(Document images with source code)
——————————

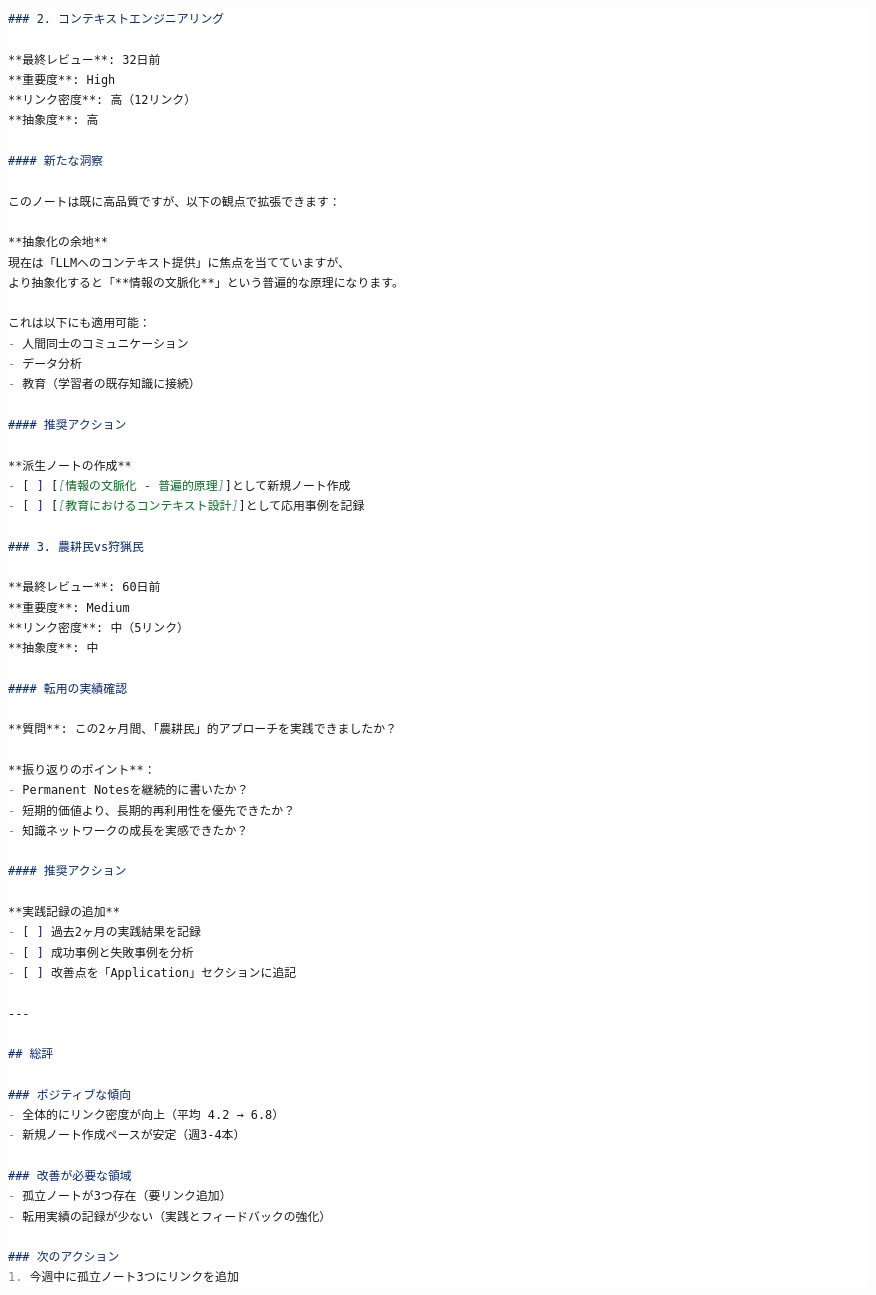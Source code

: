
 ```markdown
### 2. コンテキストエンジニアリング

**最終レビュー**: 32日前
**重要度**: High
**リンク密度**: 高（12リンク）
**抽象度**: 高

#### 新たな洞察

このノートは既に高品質ですが、以下の観点で拡張できます：

**抽象化の余地**
現在は「LLMへのコンテキスト提供」に焦点を当てていますが、
より抽象化すると「**情報の文脈化**」という普遍的な原理になります。

これは以下にも適用可能：
- 人間同士のコミュニケーション
- データ分析
- 教育（学習者の既存知識に接続）

#### 推奨アクション

**派生ノートの作成**
- [ ] [[情報の文脈化 - 普遍的原理]]として新規ノート作成
- [ ] [[教育におけるコンテキスト設計]]として応用事例を記録

### 3. 農耕民vs狩猟民

**最終レビュー**: 60日前
**重要度**: Medium
**リンク密度**: 中（5リンク）
**抽象度**: 中

#### 転用の実績確認

**質問**: この2ヶ月間、「農耕民」的アプローチを実践できましたか？

**振り返りのポイント**：
- Permanent Notesを継続的に書いたか？
- 短期的価値より、長期的再利用性を優先できたか？
- 知識ネットワークの成長を実感できたか？

#### 推奨アクション

**実践記録の追加**
- [ ] 過去2ヶ月の実践結果を記録
- [ ] 成功事例と失敗事例を分析
- [ ] 改善点を「Application」セクションに追記

---

## 総評

### ポジティブな傾向
- 全体的にリンク密度が向上（平均 4.2 → 6.8）
- 新規ノート作成ペースが安定（週3-4本）

### 改善が必要な領域
- 孤立ノートが3つ存在（要リンク追加）
- 転用実績の記録が少ない（実践とフィードバックの強化）

### 次のアクション
1. 今週中に孤立ノート3つにリンクを追加
```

——————————

**Directions for this task:**
Look through the entries above. Copy each line in which the string "情報の文脈化" occurs.

**Written solution:**
より抽象化すると「**情報の文脈化**」という普遍的な原理になります。
- [ ] [[情報の文脈化 - 普遍的原理]]として新規ノート作成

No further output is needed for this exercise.